RECORD EXCERPTS
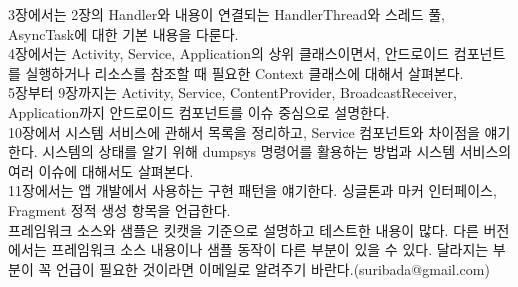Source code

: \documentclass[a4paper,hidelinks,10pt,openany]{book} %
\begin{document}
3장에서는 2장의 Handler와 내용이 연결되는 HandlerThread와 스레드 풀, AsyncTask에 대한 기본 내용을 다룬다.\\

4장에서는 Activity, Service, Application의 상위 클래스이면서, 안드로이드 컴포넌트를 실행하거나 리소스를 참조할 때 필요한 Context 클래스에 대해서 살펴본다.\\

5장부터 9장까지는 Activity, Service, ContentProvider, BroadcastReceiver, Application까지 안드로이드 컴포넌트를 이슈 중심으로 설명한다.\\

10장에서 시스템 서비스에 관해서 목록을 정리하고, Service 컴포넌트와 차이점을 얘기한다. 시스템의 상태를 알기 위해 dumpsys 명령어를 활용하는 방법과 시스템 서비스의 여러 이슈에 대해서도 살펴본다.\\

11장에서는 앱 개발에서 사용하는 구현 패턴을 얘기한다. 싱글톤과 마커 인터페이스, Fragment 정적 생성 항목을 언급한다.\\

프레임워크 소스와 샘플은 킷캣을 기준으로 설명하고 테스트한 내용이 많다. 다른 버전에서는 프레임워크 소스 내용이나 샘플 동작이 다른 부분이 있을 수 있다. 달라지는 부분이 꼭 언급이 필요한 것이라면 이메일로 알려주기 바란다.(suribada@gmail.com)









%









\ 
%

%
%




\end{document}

* * *

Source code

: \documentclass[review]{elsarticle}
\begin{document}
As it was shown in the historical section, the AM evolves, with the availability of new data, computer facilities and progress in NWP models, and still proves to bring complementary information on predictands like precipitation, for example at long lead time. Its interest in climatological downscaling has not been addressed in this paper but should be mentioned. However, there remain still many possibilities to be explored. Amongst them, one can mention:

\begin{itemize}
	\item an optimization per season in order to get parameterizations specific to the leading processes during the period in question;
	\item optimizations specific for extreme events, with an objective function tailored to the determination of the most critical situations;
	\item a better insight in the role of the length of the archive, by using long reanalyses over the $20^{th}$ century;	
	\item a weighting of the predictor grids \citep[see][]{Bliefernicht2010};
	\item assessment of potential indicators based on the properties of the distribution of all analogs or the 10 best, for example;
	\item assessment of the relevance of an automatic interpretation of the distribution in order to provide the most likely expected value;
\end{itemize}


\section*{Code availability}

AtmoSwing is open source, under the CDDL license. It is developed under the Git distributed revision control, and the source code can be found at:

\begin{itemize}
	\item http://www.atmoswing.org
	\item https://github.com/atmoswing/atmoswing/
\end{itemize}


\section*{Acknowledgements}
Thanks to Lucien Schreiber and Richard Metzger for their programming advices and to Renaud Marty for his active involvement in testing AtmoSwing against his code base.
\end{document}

TO DO
From the records above, return each line where "Activity" occurs.

SOLUTION FOR THIS EXERCISE
4장에서는 Activity, Service, Application의 상위 클래스이면서, 안드로이드 컴포넌트를 실행하거나 리소스를 참조할 때 필요한 Context 클래스에 대해서 살펴본다.\\
5장부터 9장까지는 Activity, Service, ContentProvider, BroadcastReceiver, Application까지 안드로이드 컴포넌트를 이슈 중심으로 설명한다.\\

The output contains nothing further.